= REQUIREMENT =
Restate every record word for word, without the pictures.

▬▬▬▬▬▬

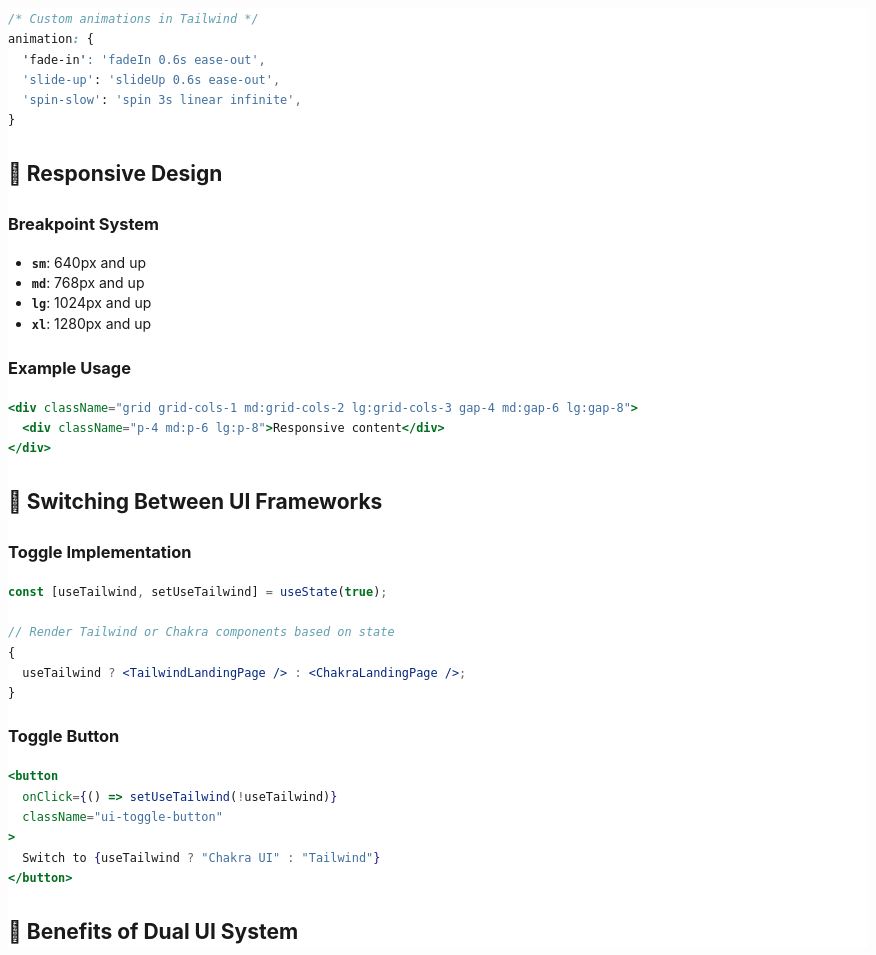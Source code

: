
 ```css
/* Custom animations in Tailwind */
animation: {
  'fade-in': 'fadeIn 0.6s ease-out',
  'slide-up': 'slideUp 0.6s ease-out',
  'spin-slow': 'spin 3s linear infinite',
}
```

## 📱 Responsive Design

### Breakpoint System

- **`sm`**: 640px and up
- **`md`**: 768px and up
- **`lg`**: 1024px and up
- **`xl`**: 1280px and up

### Example Usage

```jsx
<div className="grid grid-cols-1 md:grid-cols-2 lg:grid-cols-3 gap-4 md:gap-6 lg:gap-8">
  <div className="p-4 md:p-6 lg:p-8">Responsive content</div>
</div>
```

## 🔄 Switching Between UI Frameworks

### Toggle Implementation

```jsx
const [useTailwind, setUseTailwind] = useState(true);

// Render Tailwind or Chakra components based on state
{
  useTailwind ? <TailwindLandingPage /> : <ChakraLandingPage />;
}
```

### Toggle Button

```jsx
<button
  onClick={() => setUseTailwind(!useTailwind)}
  className="ui-toggle-button"
>
  Switch to {useTailwind ? "Chakra UI" : "Tailwind"}
</button>
```

## 🎯 Benefits of Dual UI System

▬▬▬▬▬▬

= OUTPUT BELOW =
Source code

:
 ```css
/* Custom animations in Tailwind */
animation: {
  'fade-in': 'fadeIn 0.6s ease-out',
  'slide-up': 'slideUp 0.6s ease-out',
  'spin-slow': 'spin 3s linear infinite',
}
```

## 📱 Responsive Design

### Breakpoint System

- **`sm`**: 640px and up
- **`md`**: 768px and up
- **`lg`**: 1024px and up
- **`xl`**: 1280px and up

### Example Usage

```jsx
<div className="grid grid-cols-1 md:grid-cols-2 lg:grid-cols-3 gap-4 md:gap-6 lg:gap-8">
  <div className="p-4 md:p-6 lg:p-8">Responsive content</div>
</div>
```

## 🔄 Switching Between UI Frameworks

### Toggle Implementation

```jsx
const [useTailwind, setUseTailwind] = useState(true);

// Render Tailwind or Chakra components based on state
{
  useTailwind ? <TailwindLandingPage /> : <ChakraLandingPage />;
}
```

### Toggle Button

```jsx
<button
  onClick={() => setUseTailwind(!useTailwind)}
  className="ui-toggle-button"
>
  Switch to {useTailwind ? "Chakra UI" : "Tailwind"}
</button>
```

## 🎯 Benefits of Dual UI System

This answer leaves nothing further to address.